* [Your assignment]
In your copy, repeat each record exactly and include no pictures.

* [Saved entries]
§

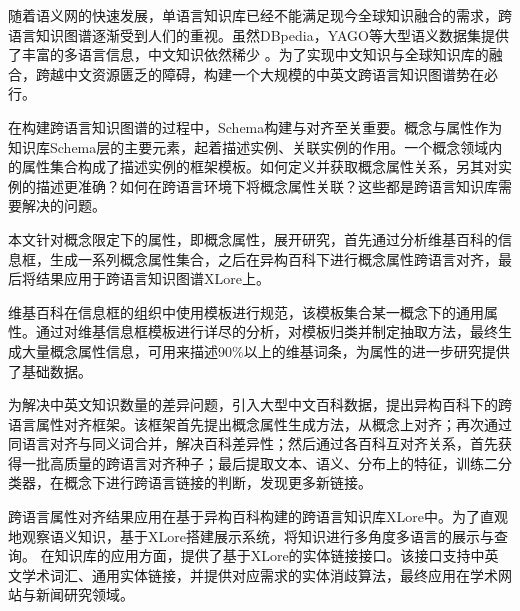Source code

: \begin{cabstract}
随着语义网的快速发展，单语言知识库已经不能满足现今全球知识融合的需求，跨语言知识图谱逐渐受到人们的重视。虽然DBpedia，YAGO等大型语义数据集提供了丰富的多语言信息，中文知识依然稀少
。为了实现中文知识与全球知识库的融合，跨越中文资源匮乏的障碍，构建一个大规模的中英文跨语言知识图谱势在必行。

在构建跨语言知识图谱的过程中，Schema构建与对齐至关重要。概念与属性作为知识库Schema层的主要元素，起着描述实例、关联实例的作用。一个概念领域内的属性集合构成了描述实例的框架模板。如何定义并获取概念属性关系，另其对实例的描述更准确？如何在跨语言环境下将概念属性关联？这些都是跨语言知识库需要解决的问题。

本文针对概念限定下的属性，即概念属性，展开研究，首先通过分析维基百科的信息框，生成一系列概念属性集合，之后在异构百科下进行概念属性跨语言对齐，最后将结果应用于跨语言知识图谱XLore上。

维基百科在信息框的组织中使用模板进行规范，该模板集合某一概念下的通用属性。通过对维基信息框模板进行详尽的分析，对模板归类并制定抽取方法，最终生成大量概念属性信息，可用来描述90\%以上的维基词条，为属性的进一步研究提供了基础数据。

为解决中英文知识数量的差异问题，引入大型中文百科数据，提出异构百科下的跨语言属性对齐框架。该框架首先提出概念属性生成方法，从概念上对齐；再次通过同语言对齐与同义词合并，解决百科差异性；然后通过各百科互对齐关系，首先获得一批高质量的跨语言对齐种子；最后提取文本、语义、分布上的特征，训练二分类器，在概念下进行跨语言链接的判断，发现更多新链接。

跨语言属性对齐结果应用在基于异构百科构建的跨语言知识库XLore中。为了直观地观察语义知识，基于XLore搭建展示系统，将知识进行多角度多语言的展示与查询。 
在知识库的应用方面，提供了基于XLore的实体链接接口。该接口支持中英文学术词汇、通用实体链接，并提供对应需求的实体消歧算法，最终应用在学术网站与新闻研究领域。

\end{cabstract}


\begin{eabstract}
\end{eabstract}

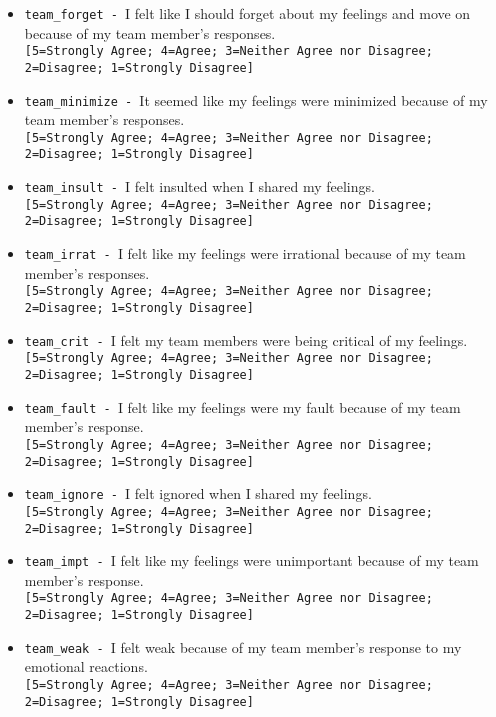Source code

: \begin{description}
\begin{addmargin}[0em]{0em}
\begin{addmargin}[1em]{0em}
\begin{itemize}
            \item \verb|team_forget - |I felt like I should forget about my feelings and move on because of my team member's responses.\\\verb|[5=Strongly Agree; 4=Agree; 3=Neither Agree nor Disagree; 2=Disagree; 1=Strongly Disagree]|
            \item \verb|team_minimize - |It seemed like my feelings were minimized because of my team member's responses.\\\verb|[5=Strongly Agree; 4=Agree; 3=Neither Agree nor Disagree; 2=Disagree; 1=Strongly Disagree]|
            \item \verb|team_insult - |I felt insulted when I shared my feelings.\\\verb|[5=Strongly Agree; 4=Agree; 3=Neither Agree nor Disagree; 2=Disagree; 1=Strongly Disagree]|
            \item \verb|team_irrat - |I felt like my feelings were irrational because of my team member's responses.\\\verb|[5=Strongly Agree; 4=Agree; 3=Neither Agree nor Disagree; 2=Disagree; 1=Strongly Disagree]|
            \item \verb|team_crit - |I felt my team members were being critical of my feelings.\\\verb|[5=Strongly Agree; 4=Agree; 3=Neither Agree nor Disagree; 2=Disagree; 1=Strongly Disagree]|
            \item \verb|team_fault - |I felt like my feelings were my fault because of my team member's response.\\\verb|[5=Strongly Agree; 4=Agree; 3=Neither Agree nor Disagree; 2=Disagree; 1=Strongly Disagree]|
            \item \verb|team_ignore - |I felt ignored when I shared my feelings.\\\verb|[5=Strongly Agree; 4=Agree; 3=Neither Agree nor Disagree; 2=Disagree; 1=Strongly Disagree]|
            \item \verb|team_impt - |I felt like my feelings were unimportant because of my team member's response.\\\verb|[5=Strongly Agree; 4=Agree; 3=Neither Agree nor Disagree; 2=Disagree; 1=Strongly Disagree]|
            \item \verb|team_weak - |I felt weak because of my team member's response to my emotional reactions.\\\verb|[5=Strongly Agree; 4=Agree; 3=Neither Agree nor Disagree; 2=Disagree; 1=Strongly Disagree]|
        \end{itemize}

\end{addmargin}
\end{addmargin}
\end{description}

§

* [Completed exercise]
Source code

: \begin{cabstract}
随着语义网的快速发展，单语言知识库已经不能满足现今全球知识融合的需求，跨语言知识图谱逐渐受到人们的重视。虽然DBpedia，YAGO等大型语义数据集提供了丰富的多语言信息，中文知识依然稀少
。为了实现中文知识与全球知识库的融合，跨越中文资源匮乏的障碍，构建一个大规模的中英文跨语言知识图谱势在必行。

在构建跨语言知识图谱的过程中，Schema构建与对齐至关重要。概念与属性作为知识库Schema层的主要元素，起着描述实例、关联实例的作用。一个概念领域内的属性集合构成了描述实例的框架模板。如何定义并获取概念属性关系，另其对实例的描述更准确？如何在跨语言环境下将概念属性关联？这些都是跨语言知识库需要解决的问题。

本文针对概念限定下的属性，即概念属性，展开研究，首先通过分析维基百科的信息框，生成一系列概念属性集合，之后在异构百科下进行概念属性跨语言对齐，最后将结果应用于跨语言知识图谱XLore上。

维基百科在信息框的组织中使用模板进行规范，该模板集合某一概念下的通用属性。通过对维基信息框模板进行详尽的分析，对模板归类并制定抽取方法，最终生成大量概念属性信息，可用来描述90\%以上的维基词条，为属性的进一步研究提供了基础数据。

为解决中英文知识数量的差异问题，引入大型中文百科数据，提出异构百科下的跨语言属性对齐框架。该框架首先提出概念属性生成方法，从概念上对齐；再次通过同语言对齐与同义词合并，解决百科差异性；然后通过各百科互对齐关系，首先获得一批高质量的跨语言对齐种子；最后提取文本、语义、分布上的特征，训练二分类器，在概念下进行跨语言链接的判断，发现更多新链接。

跨语言属性对齐结果应用在基于异构百科构建的跨语言知识库XLore中。为了直观地观察语义知识，基于XLore搭建展示系统，将知识进行多角度多语言的展示与查询。 
在知识库的应用方面，提供了基于XLore的实体链接接口。该接口支持中英文学术词汇、通用实体链接，并提供对应需求的实体消歧算法，最终应用在学术网站与新闻研究领域。

\end{cabstract}


\begin{eabstract}
\end{eabstract}

Source code

: \begin{description}
\begin{addmargin}[0em]{0em}
\begin{addmargin}[1em]{0em}
\begin{itemize}
            \item \verb|team_forget - |I felt like I should forget about my feelings and move on because of my team member's responses.\\\verb|[5=Strongly Agree; 4=Agree; 3=Neither Agree nor Disagree; 2=Disagree; 1=Strongly Disagree]|
            \item \verb|team_minimize - |It seemed like my feelings were minimized because of my team member's responses.\\\verb|[5=Strongly Agree; 4=Agree; 3=Neither Agree nor Disagree; 2=Disagree; 1=Strongly Disagree]|
            \item \verb|team_insult - |I felt insulted when I shared my feelings.\\\verb|[5=Strongly Agree; 4=Agree; 3=Neither Agree nor Disagree; 2=Disagree; 1=Strongly Disagree]|
            \item \verb|team_irrat - |I felt like my feelings were irrational because of my team member's responses.\\\verb|[5=Strongly Agree; 4=Agree; 3=Neither Agree nor Disagree; 2=Disagree; 1=Strongly Disagree]|
            \item \verb|team_crit - |I felt my team members were being critical of my feelings.\\\verb|[5=Strongly Agree; 4=Agree; 3=Neither Agree nor Disagree; 2=Disagree; 1=Strongly Disagree]|
            \item \verb|team_fault - |I felt like my feelings were my fault because of my team member's response.\\\verb|[5=Strongly Agree; 4=Agree; 3=Neither Agree nor Disagree; 2=Disagree; 1=Strongly Disagree]|
            \item \verb|team_ignore - |I felt ignored when I shared my feelings.\\\verb|[5=Strongly Agree; 4=Agree; 3=Neither Agree nor Disagree; 2=Disagree; 1=Strongly Disagree]|
            \item \verb|team_impt - |I felt like my feelings were unimportant because of my team member's response.\\\verb|[5=Strongly Agree; 4=Agree; 3=Neither Agree nor Disagree; 2=Disagree; 1=Strongly Disagree]|
            \item \verb|team_weak - |I felt weak because of my team member's response to my emotional reactions.\\\verb|[5=Strongly Agree; 4=Agree; 3=Neither Agree nor Disagree; 2=Disagree; 1=Strongly Disagree]|
        \end{itemize}

\end{addmargin}
\end{addmargin}
\end{description}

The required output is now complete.